» YOUR GOAL
Take the line that contains "- 유럽 주요 OEM이" as the first line and the final line of the records as the last; return exactly those lines and the lines between.

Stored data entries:
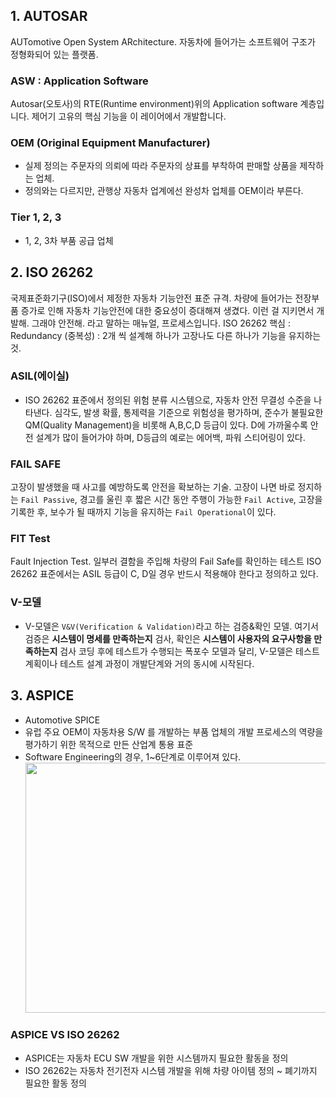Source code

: ## 1. AUTOSAR
AUTomotive Open System ARchitecture. 자동차에 들어가는 소프트웨어 구조가 정형화되어 있는 플랫폼.

### ASW : Application Software
Autosar(오토사)의 RTE(Runtime environment)위의 Application software 계층입니다. 제어기 고유의 핵심 기능을 이 레이어에서 개발합니다.

### OEM (Original Equipment Manufacturer)
- 실제 정의는 주문자의 의뢰에 따라 주문자의 상표를 부착하여 판매할 상품을 제작하는 업체.
- 정의와는 다르지만, 관행상 자동차 업계에선 완성차 업체를 OEM이라 부른다.

### Tier 1, 2, 3
- 1, 2, 3차 부품 공급 업체

## 2. ISO 26262
국제표준화기구(ISO)에서 제정한 자동차 기능안전 표준 규격.
차량에 들어가는 전장부품 증가로 인해 자동차 기능안전에 대한 중요성이 증대해져 생겼다.
이런 걸 지키면서 개발해. 그래야 안전해. 라고 말하는 매뉴얼, 프로세스입니다.
ISO 26262 핵심 : Redundancy (중복성) : 2개 씩 설계해 하나가 고장나도 다른 하나가 기능을 유지하는 것.

### ASIL(에이실)
- ISO 26262 표준에서 정의된 위험 분류 시스템으로, 자동차 안전 무결성 수준을 나타낸다. 
심각도, 발생 확률, 통제력을 기준으로 위험성을 평가하며, 준수가 불필요한 QM(Quality Management)을 비롯해 A,B,C,D 등급이 있다.
D에 가까울수록 안전 설계가 많이 들어가야 하며, D등급의 예로는 에어백, 파워 스티어링이 있다.

### FAIL SAFE
고장이 발생했을 때 사고를 예방하도록 안전을 확보하는 기술.
고장이 나면 바로 정지하는 `Fail Passive`, 경고를 울린 후 짧은 시간 동안 주행이 가능한 `Fail Active`, 고장을 기록한 후, 보수가 될 때까지 기능을 유지하는 `Fail Operational`이 있다.

### FIT Test
Fault Injection Test. 일부러 결함을 주입해 차량의 Fail Safe를 확인하는 테스트
ISO 26262 표준에서는 ASIL 등급이 C, D일 경우 반드시 적용해야 한다고 정의하고 있다.

### V-모델
- V-모델은 `V&V(Verification & Validation)`라고 하는 검증&확인 모델.
여기서 검증은 **시스템이 명세를 만족하는지** 검사, 확인은 **시스템이 사용자의 요구사항을 만족하는지** 검사
코딩 후에 테스트가 수행되는 폭포수 모델과 달리, V-모델은 테스트 계획이나 테스트 설계 과정이 개발단계와 거의 동시에 시작된다.


## 3. ASPICE
- Automotive SPICE
- 유럽 주요 OEM이 자동차용 S/W 를 개발하는 부품 업체의 개발 프로세스의 역량을 평가하기 위한 목적으로 만든 산업계 통용 표준
- Software Engineering의 경우, 1~6단계로 이루어져 있다.
<img
  src="https://www.suse.com/c/wp-content/uploads/2020/12/aspice-process-reference-model-groups-edit.png"
  width="700"
  height="400"
/>


### ASPICE VS ISO 26262
- ASPICE는 자동차 ECU SW 개발을 위한 시스템까지 필요한 활동을 정의
- ISO 26262는 자동차 전기전자 시스템 개발을 위해 차량 아이템 정의 ~ 폐기까지 필요한 활동 정의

» SOLUTION FOR THIS TASK
- 유럽 주요 OEM이 자동차용 S/W 를 개발하는 부품 업체의 개발 프로세스의 역량을 평가하기 위한 목적으로 만든 산업계 통용 표준
- Software Engineering의 경우, 1~6단계로 이루어져 있다.
<img
  src="https://www.suse.com/c/wp-content/uploads/2020/12/aspice-process-reference-model-groups-edit.png"
  width="700"
  height="400"
/>


### ASPICE VS ISO 26262
- ASPICE는 자동차 ECU SW 개발을 위한 시스템까지 필요한 활동을 정의
- ISO 26262는 자동차 전기전자 시스템 개발을 위해 차량 아이템 정의 ~ 폐기까지 필요한 활동 정의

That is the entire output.